WORK TO COMPLETE> Report all lines in the records that hold the string "learned".

TASK INPUTS>
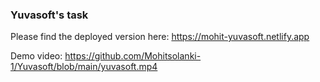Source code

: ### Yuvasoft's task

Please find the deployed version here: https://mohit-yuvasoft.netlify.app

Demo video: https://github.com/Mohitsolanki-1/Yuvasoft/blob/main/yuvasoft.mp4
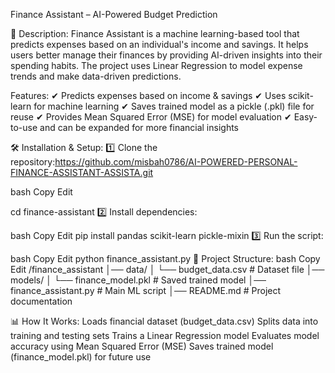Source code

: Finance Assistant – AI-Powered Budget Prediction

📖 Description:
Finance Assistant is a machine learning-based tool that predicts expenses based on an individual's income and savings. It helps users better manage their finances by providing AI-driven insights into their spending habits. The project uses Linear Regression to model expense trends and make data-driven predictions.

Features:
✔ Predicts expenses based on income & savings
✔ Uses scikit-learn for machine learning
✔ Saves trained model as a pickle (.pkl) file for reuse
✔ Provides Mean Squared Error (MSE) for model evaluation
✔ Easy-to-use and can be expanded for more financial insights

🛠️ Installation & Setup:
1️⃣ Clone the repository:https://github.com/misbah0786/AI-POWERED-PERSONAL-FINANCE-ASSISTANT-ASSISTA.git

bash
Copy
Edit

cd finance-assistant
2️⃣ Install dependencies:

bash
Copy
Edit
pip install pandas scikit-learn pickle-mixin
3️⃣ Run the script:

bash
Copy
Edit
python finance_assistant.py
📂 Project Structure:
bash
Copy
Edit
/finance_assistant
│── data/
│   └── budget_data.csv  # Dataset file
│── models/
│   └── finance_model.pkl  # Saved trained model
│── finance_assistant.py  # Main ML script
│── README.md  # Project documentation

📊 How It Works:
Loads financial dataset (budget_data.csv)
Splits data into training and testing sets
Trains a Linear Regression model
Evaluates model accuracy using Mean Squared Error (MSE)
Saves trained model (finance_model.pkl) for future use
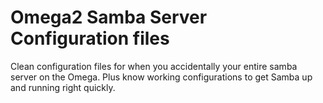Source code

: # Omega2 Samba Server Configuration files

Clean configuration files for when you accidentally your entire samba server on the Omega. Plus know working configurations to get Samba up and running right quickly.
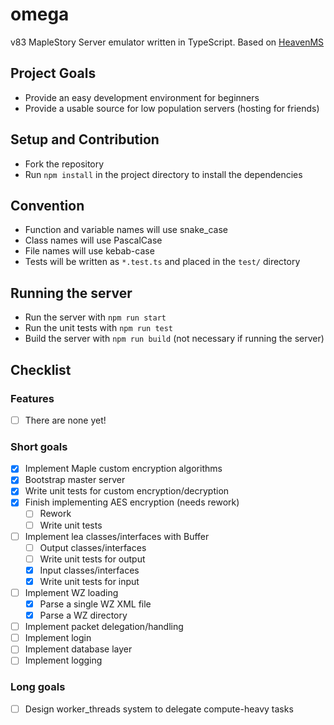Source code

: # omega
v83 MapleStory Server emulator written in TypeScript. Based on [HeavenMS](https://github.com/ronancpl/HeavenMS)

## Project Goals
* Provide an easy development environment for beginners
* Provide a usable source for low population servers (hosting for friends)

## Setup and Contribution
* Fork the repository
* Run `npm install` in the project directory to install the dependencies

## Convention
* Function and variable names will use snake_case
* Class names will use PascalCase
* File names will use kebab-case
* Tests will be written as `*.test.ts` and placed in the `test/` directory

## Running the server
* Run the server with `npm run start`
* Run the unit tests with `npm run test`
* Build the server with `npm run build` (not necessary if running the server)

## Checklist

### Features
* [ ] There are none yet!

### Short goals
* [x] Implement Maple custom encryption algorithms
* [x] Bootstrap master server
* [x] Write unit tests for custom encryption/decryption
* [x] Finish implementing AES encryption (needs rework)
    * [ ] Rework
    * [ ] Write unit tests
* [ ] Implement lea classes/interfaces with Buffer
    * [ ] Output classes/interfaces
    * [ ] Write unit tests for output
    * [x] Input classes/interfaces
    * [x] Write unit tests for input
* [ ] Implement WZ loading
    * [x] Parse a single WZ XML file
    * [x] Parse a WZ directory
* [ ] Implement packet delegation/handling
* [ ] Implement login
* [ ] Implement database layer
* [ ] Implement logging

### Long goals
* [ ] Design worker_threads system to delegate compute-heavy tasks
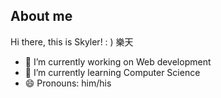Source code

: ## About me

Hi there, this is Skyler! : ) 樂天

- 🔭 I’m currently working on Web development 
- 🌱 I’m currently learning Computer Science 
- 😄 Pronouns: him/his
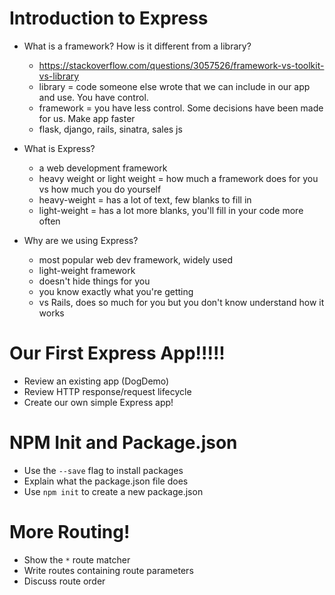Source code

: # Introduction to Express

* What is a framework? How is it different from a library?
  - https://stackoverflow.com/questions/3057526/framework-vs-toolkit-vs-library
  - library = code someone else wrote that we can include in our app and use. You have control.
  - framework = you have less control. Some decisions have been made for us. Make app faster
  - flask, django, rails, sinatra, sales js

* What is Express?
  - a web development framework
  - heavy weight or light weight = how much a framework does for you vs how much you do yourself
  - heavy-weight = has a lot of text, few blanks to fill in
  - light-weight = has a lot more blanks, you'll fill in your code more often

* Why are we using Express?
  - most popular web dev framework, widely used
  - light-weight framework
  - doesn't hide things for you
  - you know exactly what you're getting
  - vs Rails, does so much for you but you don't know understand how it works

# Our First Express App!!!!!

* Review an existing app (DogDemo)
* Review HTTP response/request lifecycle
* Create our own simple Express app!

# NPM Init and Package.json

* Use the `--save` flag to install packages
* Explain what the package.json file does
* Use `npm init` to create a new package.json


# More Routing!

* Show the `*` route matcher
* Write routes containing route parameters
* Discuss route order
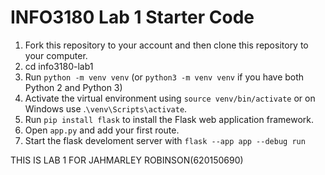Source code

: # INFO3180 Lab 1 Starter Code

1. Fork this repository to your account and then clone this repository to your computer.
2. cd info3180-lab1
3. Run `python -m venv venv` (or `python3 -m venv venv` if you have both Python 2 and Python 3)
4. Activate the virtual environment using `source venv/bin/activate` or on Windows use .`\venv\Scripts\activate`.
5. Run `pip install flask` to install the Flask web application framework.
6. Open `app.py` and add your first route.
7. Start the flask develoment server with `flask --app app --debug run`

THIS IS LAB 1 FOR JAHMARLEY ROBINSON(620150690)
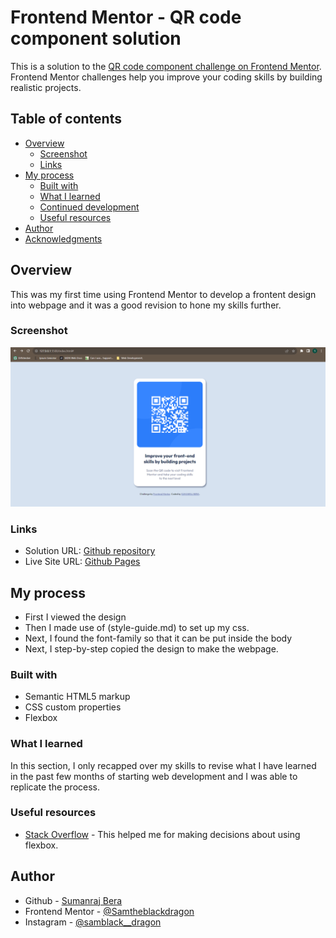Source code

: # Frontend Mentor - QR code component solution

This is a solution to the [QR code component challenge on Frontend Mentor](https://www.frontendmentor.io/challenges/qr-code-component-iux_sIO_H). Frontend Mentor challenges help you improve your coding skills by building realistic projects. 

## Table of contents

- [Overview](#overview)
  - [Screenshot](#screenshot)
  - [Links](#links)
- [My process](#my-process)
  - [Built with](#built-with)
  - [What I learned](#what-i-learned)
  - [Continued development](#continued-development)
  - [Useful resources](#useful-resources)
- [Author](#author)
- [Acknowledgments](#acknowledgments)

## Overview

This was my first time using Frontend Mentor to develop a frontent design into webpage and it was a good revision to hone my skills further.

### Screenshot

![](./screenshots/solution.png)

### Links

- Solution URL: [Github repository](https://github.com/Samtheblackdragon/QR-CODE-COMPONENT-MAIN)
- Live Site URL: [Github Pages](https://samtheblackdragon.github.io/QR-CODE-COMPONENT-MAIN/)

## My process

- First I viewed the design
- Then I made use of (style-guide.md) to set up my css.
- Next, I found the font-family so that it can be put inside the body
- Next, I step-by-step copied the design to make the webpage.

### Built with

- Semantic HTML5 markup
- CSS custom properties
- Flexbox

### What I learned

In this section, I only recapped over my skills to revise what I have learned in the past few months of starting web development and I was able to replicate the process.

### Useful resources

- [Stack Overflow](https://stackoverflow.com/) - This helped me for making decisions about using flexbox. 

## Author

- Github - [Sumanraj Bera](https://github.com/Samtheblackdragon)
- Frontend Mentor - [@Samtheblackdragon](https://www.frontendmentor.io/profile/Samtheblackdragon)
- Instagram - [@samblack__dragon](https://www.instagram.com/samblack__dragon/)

WRITTEN ANSWER>
  - [What I learned](#what-i-learned)
### What I learned
In this section, I only recapped over my skills to revise what I have learned in the past few months of starting web development and I was able to replicate the process.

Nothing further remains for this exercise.